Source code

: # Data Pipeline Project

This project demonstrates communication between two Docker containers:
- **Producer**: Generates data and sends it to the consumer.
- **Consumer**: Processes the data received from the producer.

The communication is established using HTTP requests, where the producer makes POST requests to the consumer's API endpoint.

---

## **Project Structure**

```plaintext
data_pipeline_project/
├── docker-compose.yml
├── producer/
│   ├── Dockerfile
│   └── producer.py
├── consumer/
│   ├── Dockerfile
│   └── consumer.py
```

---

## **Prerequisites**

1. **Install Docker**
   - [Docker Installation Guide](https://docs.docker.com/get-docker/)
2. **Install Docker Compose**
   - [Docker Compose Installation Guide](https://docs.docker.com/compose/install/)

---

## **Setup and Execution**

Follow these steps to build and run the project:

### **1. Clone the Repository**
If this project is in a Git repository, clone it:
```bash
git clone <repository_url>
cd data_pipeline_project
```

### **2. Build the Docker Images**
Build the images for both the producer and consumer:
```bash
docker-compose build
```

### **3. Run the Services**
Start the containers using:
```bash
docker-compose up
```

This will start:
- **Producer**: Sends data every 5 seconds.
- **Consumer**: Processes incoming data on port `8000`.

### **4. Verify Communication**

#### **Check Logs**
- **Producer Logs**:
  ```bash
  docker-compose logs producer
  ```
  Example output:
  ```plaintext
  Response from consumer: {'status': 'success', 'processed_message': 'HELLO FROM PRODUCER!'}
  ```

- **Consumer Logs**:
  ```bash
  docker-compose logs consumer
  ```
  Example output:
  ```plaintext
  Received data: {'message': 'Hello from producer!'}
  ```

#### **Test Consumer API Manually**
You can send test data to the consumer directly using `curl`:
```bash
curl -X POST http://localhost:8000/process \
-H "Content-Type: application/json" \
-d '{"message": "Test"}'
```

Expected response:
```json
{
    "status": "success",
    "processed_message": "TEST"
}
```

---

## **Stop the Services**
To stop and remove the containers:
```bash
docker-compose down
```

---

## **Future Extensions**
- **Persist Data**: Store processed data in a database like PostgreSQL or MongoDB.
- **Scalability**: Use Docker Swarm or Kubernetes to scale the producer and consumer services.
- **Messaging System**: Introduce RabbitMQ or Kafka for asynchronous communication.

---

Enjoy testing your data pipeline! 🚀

### Task prompt
Set down each line of the material above again, exactly.

### Response for this exercise
Source code

: # Data Pipeline Project

This project demonstrates communication between two Docker containers:
- **Producer**: Generates data and sends it to the consumer.
- **Consumer**: Processes the data received from the producer.

The communication is established using HTTP requests, where the producer makes POST requests to the consumer's API endpoint.

---

## **Project Structure**

```plaintext
data_pipeline_project/
├── docker-compose.yml
├── producer/
│   ├── Dockerfile
│   └── producer.py
├── consumer/
│   ├── Dockerfile
│   └── consumer.py
```

---

## **Prerequisites**

1. **Install Docker**
   - [Docker Installation Guide](https://docs.docker.com/get-docker/)
2. **Install Docker Compose**
   - [Docker Compose Installation Guide](https://docs.docker.com/compose/install/)

---

## **Setup and Execution**

Follow these steps to build and run the project:

### **1. Clone the Repository**
If this project is in a Git repository, clone it:
```bash
git clone <repository_url>
cd data_pipeline_project
```

### **2. Build the Docker Images**
Build the images for both the producer and consumer:
```bash
docker-compose build
```

### **3. Run the Services**
Start the containers using:
```bash
docker-compose up
```

This will start:
- **Producer**: Sends data every 5 seconds.
- **Consumer**: Processes incoming data on port `8000`.

### **4. Verify Communication**

#### **Check Logs**
- **Producer Logs**:
  ```bash
  docker-compose logs producer
  ```
  Example output:
  ```plaintext
  Response from consumer: {'status': 'success', 'processed_message': 'HELLO FROM PRODUCER!'}
  ```

- **Consumer Logs**:
  ```bash
  docker-compose logs consumer
  ```
  Example output:
  ```plaintext
  Received data: {'message': 'Hello from producer!'}
  ```

#### **Test Consumer API Manually**
You can send test data to the consumer directly using `curl`:
```bash
curl -X POST http://localhost:8000/process \
-H "Content-Type: application/json" \
-d '{"message": "Test"}'
```

Expected response:
```json
{
    "status": "success",
    "processed_message": "TEST"
}
```

---

## **Stop the Services**
To stop and remove the containers:
```bash
docker-compose down
```

---

## **Future Extensions**
- **Persist Data**: Store processed data in a database like PostgreSQL or MongoDB.
- **Scalability**: Use Docker Swarm or Kubernetes to scale the producer and consumer services.
- **Messaging System**: Introduce RabbitMQ or Kafka for asynchronous communication.

---

Enjoy testing your data pipeline! 🚀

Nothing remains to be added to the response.